* **Exercise brief**: Each line with the word "user" must appear in the answer, copied from the records.

################

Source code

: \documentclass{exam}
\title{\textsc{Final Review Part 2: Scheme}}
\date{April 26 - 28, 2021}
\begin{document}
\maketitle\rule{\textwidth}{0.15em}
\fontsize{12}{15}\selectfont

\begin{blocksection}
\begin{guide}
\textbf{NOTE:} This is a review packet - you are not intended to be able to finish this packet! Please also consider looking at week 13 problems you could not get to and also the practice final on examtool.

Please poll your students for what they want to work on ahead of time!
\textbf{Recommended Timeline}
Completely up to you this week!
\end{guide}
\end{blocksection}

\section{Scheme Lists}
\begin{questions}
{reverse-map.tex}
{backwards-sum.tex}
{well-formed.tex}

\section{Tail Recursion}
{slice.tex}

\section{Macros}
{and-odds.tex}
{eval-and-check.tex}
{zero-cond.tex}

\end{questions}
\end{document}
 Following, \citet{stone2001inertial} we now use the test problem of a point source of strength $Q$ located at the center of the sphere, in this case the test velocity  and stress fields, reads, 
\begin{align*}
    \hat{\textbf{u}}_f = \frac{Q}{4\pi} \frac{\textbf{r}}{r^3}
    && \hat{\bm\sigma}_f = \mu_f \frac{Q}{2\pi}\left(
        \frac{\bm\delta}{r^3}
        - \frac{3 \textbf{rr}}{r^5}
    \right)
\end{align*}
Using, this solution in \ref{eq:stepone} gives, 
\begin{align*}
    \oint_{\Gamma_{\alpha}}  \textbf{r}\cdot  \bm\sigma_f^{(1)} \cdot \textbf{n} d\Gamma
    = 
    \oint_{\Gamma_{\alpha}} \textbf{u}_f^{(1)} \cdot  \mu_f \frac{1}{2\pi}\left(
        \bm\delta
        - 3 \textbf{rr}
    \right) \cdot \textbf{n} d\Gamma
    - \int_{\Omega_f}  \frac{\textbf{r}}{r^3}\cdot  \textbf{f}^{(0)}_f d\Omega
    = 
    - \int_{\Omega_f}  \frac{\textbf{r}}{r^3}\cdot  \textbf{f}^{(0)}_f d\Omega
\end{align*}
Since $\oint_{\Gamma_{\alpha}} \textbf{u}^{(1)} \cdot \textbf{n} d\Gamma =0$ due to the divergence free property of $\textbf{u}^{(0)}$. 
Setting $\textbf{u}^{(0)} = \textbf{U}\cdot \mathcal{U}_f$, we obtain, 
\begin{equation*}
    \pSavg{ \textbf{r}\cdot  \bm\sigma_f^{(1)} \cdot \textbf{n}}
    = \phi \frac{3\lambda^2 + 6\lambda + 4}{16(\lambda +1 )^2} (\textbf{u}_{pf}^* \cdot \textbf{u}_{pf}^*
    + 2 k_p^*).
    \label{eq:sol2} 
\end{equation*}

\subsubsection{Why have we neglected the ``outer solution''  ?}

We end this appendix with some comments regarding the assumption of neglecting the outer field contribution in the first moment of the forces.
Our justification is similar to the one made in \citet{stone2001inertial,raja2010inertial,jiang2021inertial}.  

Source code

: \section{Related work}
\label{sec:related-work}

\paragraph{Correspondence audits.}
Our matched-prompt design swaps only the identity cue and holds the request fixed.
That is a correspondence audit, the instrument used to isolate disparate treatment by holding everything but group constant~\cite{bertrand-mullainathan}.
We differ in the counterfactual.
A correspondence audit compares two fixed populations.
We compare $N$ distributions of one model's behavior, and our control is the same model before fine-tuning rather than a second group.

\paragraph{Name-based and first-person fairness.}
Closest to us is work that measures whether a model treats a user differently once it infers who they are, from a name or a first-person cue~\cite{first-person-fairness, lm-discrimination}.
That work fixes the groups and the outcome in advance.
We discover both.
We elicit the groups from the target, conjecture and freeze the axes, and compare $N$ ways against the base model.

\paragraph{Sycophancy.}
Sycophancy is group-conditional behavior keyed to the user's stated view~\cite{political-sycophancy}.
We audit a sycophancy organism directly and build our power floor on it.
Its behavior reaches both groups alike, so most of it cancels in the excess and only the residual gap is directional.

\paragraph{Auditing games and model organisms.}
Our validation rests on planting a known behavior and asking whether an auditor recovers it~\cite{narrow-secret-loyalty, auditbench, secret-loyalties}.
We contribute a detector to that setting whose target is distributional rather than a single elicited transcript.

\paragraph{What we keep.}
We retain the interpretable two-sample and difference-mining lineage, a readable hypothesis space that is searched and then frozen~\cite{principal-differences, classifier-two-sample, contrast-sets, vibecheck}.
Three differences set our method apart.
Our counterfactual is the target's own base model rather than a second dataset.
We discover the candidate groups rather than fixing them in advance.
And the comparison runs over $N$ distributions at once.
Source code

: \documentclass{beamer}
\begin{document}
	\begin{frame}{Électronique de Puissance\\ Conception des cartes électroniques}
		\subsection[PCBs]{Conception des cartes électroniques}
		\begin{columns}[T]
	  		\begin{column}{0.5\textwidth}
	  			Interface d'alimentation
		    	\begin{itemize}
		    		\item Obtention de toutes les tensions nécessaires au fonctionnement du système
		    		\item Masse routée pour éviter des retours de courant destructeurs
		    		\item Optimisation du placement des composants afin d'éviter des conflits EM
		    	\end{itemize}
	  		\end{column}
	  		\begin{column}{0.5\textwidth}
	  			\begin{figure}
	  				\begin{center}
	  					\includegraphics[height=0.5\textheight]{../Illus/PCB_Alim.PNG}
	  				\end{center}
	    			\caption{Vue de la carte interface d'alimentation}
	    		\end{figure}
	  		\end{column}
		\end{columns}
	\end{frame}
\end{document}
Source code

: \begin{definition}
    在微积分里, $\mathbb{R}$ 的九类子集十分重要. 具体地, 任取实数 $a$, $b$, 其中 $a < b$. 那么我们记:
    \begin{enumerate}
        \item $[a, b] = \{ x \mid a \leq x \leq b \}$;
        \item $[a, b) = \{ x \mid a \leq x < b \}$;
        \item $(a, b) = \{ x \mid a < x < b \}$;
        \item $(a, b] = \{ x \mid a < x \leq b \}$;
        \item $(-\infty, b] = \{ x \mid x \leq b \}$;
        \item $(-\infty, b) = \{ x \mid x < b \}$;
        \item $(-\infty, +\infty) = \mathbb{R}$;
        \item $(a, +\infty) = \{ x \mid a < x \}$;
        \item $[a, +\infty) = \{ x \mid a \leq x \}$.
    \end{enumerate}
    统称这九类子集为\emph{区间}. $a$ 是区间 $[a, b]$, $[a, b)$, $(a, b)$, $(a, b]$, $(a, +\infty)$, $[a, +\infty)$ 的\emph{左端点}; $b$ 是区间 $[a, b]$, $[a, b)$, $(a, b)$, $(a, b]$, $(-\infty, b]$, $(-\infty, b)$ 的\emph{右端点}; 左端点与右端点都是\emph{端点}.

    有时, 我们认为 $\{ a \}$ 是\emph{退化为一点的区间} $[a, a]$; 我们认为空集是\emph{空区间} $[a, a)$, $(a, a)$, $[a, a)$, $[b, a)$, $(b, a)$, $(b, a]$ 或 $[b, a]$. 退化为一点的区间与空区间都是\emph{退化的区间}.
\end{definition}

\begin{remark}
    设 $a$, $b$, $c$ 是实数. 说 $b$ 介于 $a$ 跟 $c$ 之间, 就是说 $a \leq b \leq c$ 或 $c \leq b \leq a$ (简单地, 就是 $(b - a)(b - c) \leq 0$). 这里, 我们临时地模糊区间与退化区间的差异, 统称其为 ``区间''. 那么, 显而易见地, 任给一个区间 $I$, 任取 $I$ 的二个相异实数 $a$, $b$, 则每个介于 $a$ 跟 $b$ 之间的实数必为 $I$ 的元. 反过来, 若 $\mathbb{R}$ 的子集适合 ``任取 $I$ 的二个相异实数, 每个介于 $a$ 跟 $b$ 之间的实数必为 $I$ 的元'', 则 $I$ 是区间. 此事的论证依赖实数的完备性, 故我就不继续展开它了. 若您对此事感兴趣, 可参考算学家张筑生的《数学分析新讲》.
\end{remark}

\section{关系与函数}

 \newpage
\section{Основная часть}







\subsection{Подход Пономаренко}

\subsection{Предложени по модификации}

################

* **Output of the task**:
Closest to us is work that measures whether a model treats a user differently once it infers who they are, from a name or a first-person cue~\cite{first-person-fairness, lm-discrimination}.
Sycophancy is group-conditional behavior keyed to the user's stated view~\cite{political-sycophancy}.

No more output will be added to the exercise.